The Scorpions coach believes that both Musa Juwara and Musa Barrow can be part of a generation that qualifies The Gambia for their first World Cup appearance.
Juwara and Barrow made international headlines when they both scored in Bologna’s come-from-behind victory over Serie A title-hopefuls Inter Milan.
That victory made an unlikely impact for the two players from a nation firmly entrenched outside the top 150 in the FIFA world rankings.
18-year-old Musa Juwara’s debut Serie A goal was particularly notable considering the player’s remarkable rise to the top.
The Tujereng-born, whose journey is emblematic of several young Gambian players, arrived in Italy only four years ago, having been orphaned in his homeland and travelling as an unaccompanied minor to Sicily on a migrant boat from North Africa.
“You need to be very strong to cope with this situation, to leave home, to travel to Libya, to travel to Italy by boat; you need to be very strong mentally for that,” Saintfiet told ESPN. “I would not advise other players to do it, as there are easier ways to get to Europe, but I have huge respect for the way he went.
“We have a few boys who did the same, like Ebrima Darboe at AS Roma, like Kalifa Manneh at Catania, who had the same route, and it’s absolutely fantastic that they can now play professional football at this level in such a strong league as Italy.
“I don’t know if they became stronger because of this trip, or whether they made the trip because they were strong already, but it shows their determination to succeed.”
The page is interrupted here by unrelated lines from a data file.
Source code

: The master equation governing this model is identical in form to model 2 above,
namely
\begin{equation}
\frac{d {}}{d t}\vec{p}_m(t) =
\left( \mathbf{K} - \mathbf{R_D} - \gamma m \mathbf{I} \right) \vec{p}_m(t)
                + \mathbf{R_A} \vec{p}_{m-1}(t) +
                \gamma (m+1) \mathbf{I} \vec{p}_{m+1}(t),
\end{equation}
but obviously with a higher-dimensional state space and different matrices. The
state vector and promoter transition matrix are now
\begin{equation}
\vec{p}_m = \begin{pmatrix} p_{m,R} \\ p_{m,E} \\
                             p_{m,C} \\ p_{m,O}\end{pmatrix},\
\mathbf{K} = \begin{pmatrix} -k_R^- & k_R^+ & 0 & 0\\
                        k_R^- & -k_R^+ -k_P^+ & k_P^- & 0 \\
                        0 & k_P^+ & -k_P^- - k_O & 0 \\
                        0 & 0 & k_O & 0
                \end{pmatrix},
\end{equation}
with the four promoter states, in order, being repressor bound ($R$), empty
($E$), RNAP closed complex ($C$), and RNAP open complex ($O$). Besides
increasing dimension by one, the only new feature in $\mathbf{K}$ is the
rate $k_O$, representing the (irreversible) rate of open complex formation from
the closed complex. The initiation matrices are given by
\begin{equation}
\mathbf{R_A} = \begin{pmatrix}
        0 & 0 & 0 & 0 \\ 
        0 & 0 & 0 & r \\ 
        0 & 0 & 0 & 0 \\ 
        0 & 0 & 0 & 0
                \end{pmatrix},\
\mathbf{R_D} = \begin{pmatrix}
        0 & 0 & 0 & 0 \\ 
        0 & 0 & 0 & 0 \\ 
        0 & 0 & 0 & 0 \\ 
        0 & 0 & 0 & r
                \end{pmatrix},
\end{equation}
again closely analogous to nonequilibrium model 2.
“I met him in January when I was in Italy to talk to both [Juwara and Barrow], and he gave me a very mature impression,” Saintfiet said.
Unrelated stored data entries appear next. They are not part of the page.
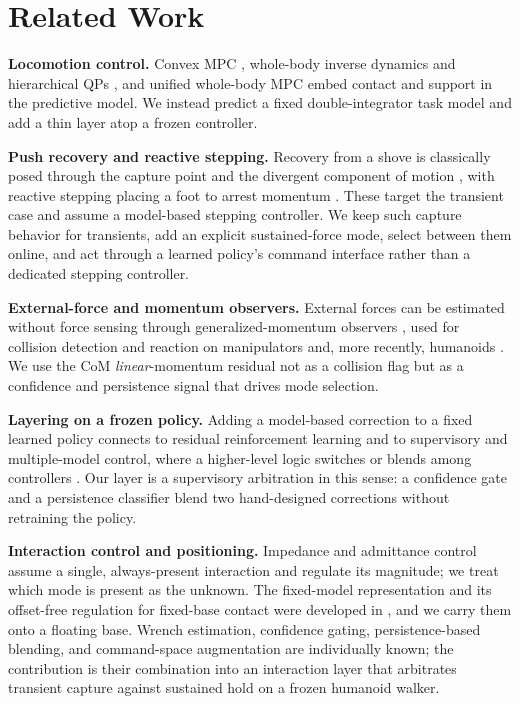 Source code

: \documentclass[journal]{IEEEtran}
\begin{document}
\section{Related Work}
\label{sec:related}

\textbf{Locomotion control.} Convex MPC \cite{r2,r3,r13}, whole-body inverse dynamics and hierarchical QPs \cite{r4,r5,r7,r9}, and unified whole-body MPC \cite{r10} embed contact and support in the predictive model. We instead predict a fixed double-integrator task model and add a thin layer atop a frozen controller.

\textbf{Push recovery and reactive stepping.} Recovery from a shove is classically posed through the capture point and the divergent component of motion \cite{r20,r21}, with reactive stepping placing a foot to arrest momentum \cite{r22}. These target the transient case and assume a model-based stepping controller. We keep such capture behavior for transients, add an explicit sustained-force mode, select between them online, and act through a learned policy's command interface rather than a dedicated stepping controller.

\textbf{External-force and momentum observers.} External forces can be estimated without force sensing through generalized-momentum observers \cite{r14,r15}, used for collision detection and reaction on manipulators and, more recently, humanoids \cite{r25}. We use the CoM \emph{linear}-momentum residual not as a collision flag but as a confidence and persistence signal that drives mode selection.

\textbf{Layering on a frozen policy.} Adding a model-based correction to a fixed learned policy connects to residual reinforcement learning \cite{r23} and to supervisory and multiple-model control, where a higher-level logic switches or blends among controllers \cite{r24}. Our layer is a supervisory arbitration in this sense: a confidence gate and a persistence classifier blend two hand-designed corrections without retraining the policy.

\textbf{Interaction control and positioning.} Impedance and admittance control \cite{r6,r11,r12} assume a single, always-present interaction and regulate its magnitude; we treat which mode is present as the unknown. The fixed-model representation and its offset-free regulation for fixed-base contact were developed in \cite{r1}, and we carry them onto a floating base. Wrench estimation, confidence gating, persistence-based blending, and command-space augmentation are individually known; the contribution is their combination into an interaction layer that arbitrates transient capture against sustained hold on a frozen humanoid walker.
\end{document}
“He’s a very motivated guy and has a good background in his youth, when he was already wanted by Juventus.
“He was good in the Primavera squad of Chievo Verona last year; made his Serie A debut at 17, and with these signs it’s clear that the boy has a lot of talent.”
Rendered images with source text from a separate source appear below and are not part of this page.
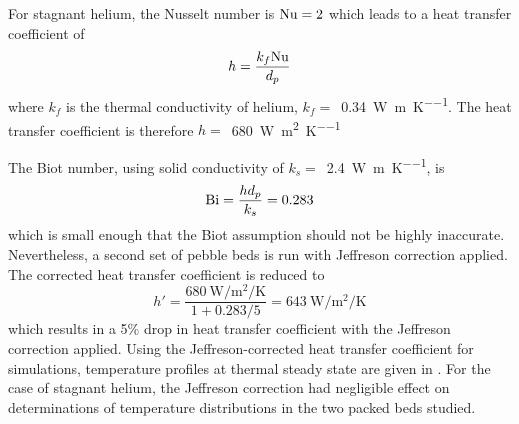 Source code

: For stagnant helium, the Nusselt number is $\mathrm{Nu} = 2$ which leads to a heat transfer coefficient of
\begin{equation}
h = \frac{k_f\mathrm{Nu}}{d_p}
\end{equation}
where $k_f$ is the thermal conductivity of helium, $k_f =$~\SI{0.34}{\watt\per\meter\per\kelvin}. The heat transfer coefficient is therefore $h = $~\SI{680}{\watt\per\meter\squared\per\kelvin}

The Biot number, using solid conductivity of $k_s =$~\SI{2.4}{\watt\per\meter\per\kelvin}, is
\begin{equation}
\mathrm{Bi} = \frac{h d_p}{k_s} = 0.283
\end{equation}
which is small enough that the Biot assumption should not be highly inaccurate. Nevertheless, a second set of pebble beds is run with Jeffreson correction applied. The corrected heat transfer coefficient is reduced to
\begin{equation}
h' = \frac{\SI{680}{\watt\per\meter\squared\per\kelvin}}{1 + 0.283/5} = \SI{643}{\watt\per\meter\squared\per\kelvin}
\end{equation}
which results in a 5\% drop in heat transfer coefficient with the Jeffreson correction applied.
Using the Jeffreson-corrected heat transfer coefficient for simulations, temperature profiles at thermal steady state are given in . For the case of stagnant helium, the Jeffreson correction had negligible effect on determinations of temperature distributions in the two packed beds studied.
“Naturally you always need a little bit of luck, and you need the opportunity to score the goal, but his movement, his speed, and his skills are his quality, and he also has the mental determination to make it to the top,” Saintfiet said.
“I’m not surprised, when I look at the quality of these boys.
“Barrow played seven or eight national team matches and made his debut with me; Juwara was on the list for the March qualifiers which were postponed due to COVID-19, so we know both are very talented.
“It was fantastic to see them performing on this level against such an opponent.”
Juwara and Barrow headline a growing list of Gambian players in European leagues, with defender Omar Colley of Sampdoria also impressing admirers in Serie A, and Saintfiet can also draw upon talent from Switzerland, Scandinavia and Eastern Europe beyond.
Some are dual-nationals — born in European countries to parents who emigrated — while others, like Barrow, were scouted by agents or scouts earlier in their career and were moved out of Gambia.
Boosted by the increasing prominence of Gambian players across Europe, Saintfiet believes the Scorpions could be on the brink of history.
The Gambia is currently leading their qualifying group for the coming Africa Cup of Nations tournament — now postponed to January 2022 due to the coronavirus pandemic — having taken four points from their opening two matches, and the Belgian coach is confident the current crop could be the first Gambians to reach a major tournament.
“When I arrived in Gambia, we were 172nd in the FIFA world rankings, now we’re 159,” the 47-year-old said.
“It’s difficult to climb up in the rankings, and probably Gambia has to be two-time world champions before we can get into the top 100.